[Source texts of formatted documents]
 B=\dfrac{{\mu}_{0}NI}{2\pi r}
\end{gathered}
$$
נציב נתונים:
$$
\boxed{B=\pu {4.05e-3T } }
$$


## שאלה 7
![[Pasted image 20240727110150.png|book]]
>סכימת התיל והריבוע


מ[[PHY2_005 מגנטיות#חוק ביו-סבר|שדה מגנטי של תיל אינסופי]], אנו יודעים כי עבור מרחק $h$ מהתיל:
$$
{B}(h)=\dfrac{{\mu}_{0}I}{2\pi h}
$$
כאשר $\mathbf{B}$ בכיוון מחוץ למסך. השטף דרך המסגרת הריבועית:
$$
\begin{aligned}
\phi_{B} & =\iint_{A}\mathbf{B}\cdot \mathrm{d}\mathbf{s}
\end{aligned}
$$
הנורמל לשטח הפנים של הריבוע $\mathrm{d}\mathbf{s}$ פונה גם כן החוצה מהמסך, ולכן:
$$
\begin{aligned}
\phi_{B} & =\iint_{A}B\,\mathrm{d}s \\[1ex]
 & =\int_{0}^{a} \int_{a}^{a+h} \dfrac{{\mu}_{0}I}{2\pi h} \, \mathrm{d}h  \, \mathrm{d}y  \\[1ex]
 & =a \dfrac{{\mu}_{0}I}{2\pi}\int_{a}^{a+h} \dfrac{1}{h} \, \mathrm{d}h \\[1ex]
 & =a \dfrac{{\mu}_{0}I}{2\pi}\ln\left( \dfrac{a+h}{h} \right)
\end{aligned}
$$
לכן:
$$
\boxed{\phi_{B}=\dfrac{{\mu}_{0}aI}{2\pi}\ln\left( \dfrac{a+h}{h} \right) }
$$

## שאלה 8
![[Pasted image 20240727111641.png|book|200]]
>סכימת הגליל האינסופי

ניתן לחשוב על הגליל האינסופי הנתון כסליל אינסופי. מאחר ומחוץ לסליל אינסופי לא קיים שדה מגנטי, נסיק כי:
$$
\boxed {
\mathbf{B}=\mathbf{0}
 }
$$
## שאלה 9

(WHAT THIS TASK INVOLVES)
Reproduce the data in its entirety, matching each character.

(SOLUTION)
 B=\dfrac{{\mu}_{0}NI}{2\pi r}
\end{gathered}
$$
נציב נתונים:
$$
\boxed{B=\pu {4.05e-3T } }
$$


## שאלה 7
![[Pasted image 20240727110150.png|book]]
>סכימת התיל והריבוע


מ[[PHY2_005 מגנטיות#חוק ביו-סבר|שדה מגנטי של תיל אינסופי]], אנו יודעים כי עבור מרחק $h$ מהתיל:
$$
{B}(h)=\dfrac{{\mu}_{0}I}{2\pi h}
$$
כאשר $\mathbf{B}$ בכיוון מחוץ למסך. השטף דרך המסגרת הריבועית:
$$
\begin{aligned}
\phi_{B} & =\iint_{A}\mathbf{B}\cdot \mathrm{d}\mathbf{s}
\end{aligned}
$$
הנורמל לשטח הפנים של הריבוע $\mathrm{d}\mathbf{s}$ פונה גם כן החוצה מהמסך, ולכן:
$$
\begin{aligned}
\phi_{B} & =\iint_{A}B\,\mathrm{d}s \\[1ex]
 & =\int_{0}^{a} \int_{a}^{a+h} \dfrac{{\mu}_{0}I}{2\pi h} \, \mathrm{d}h  \, \mathrm{d}y  \\[1ex]
 & =a \dfrac{{\mu}_{0}I}{2\pi}\int_{a}^{a+h} \dfrac{1}{h} \, \mathrm{d}h \\[1ex]
 & =a \dfrac{{\mu}_{0}I}{2\pi}\ln\left( \dfrac{a+h}{h} \right)
\end{aligned}
$$
לכן:
$$
\boxed{\phi_{B}=\dfrac{{\mu}_{0}aI}{2\pi}\ln\left( \dfrac{a+h}{h} \right) }
$$

## שאלה 8
![[Pasted image 20240727111641.png|book|200]]
>סכימת הגליל האינסופי

ניתן לחשוב על הגליל האינסופי הנתון כסליל אינסופי. מאחר ומחוץ לסליל אינסופי לא קיים שדה מגנטי, נסיק כי:
$$
\boxed {
\mathbf{B}=\mathbf{0}
 }
$$
## שאלה 9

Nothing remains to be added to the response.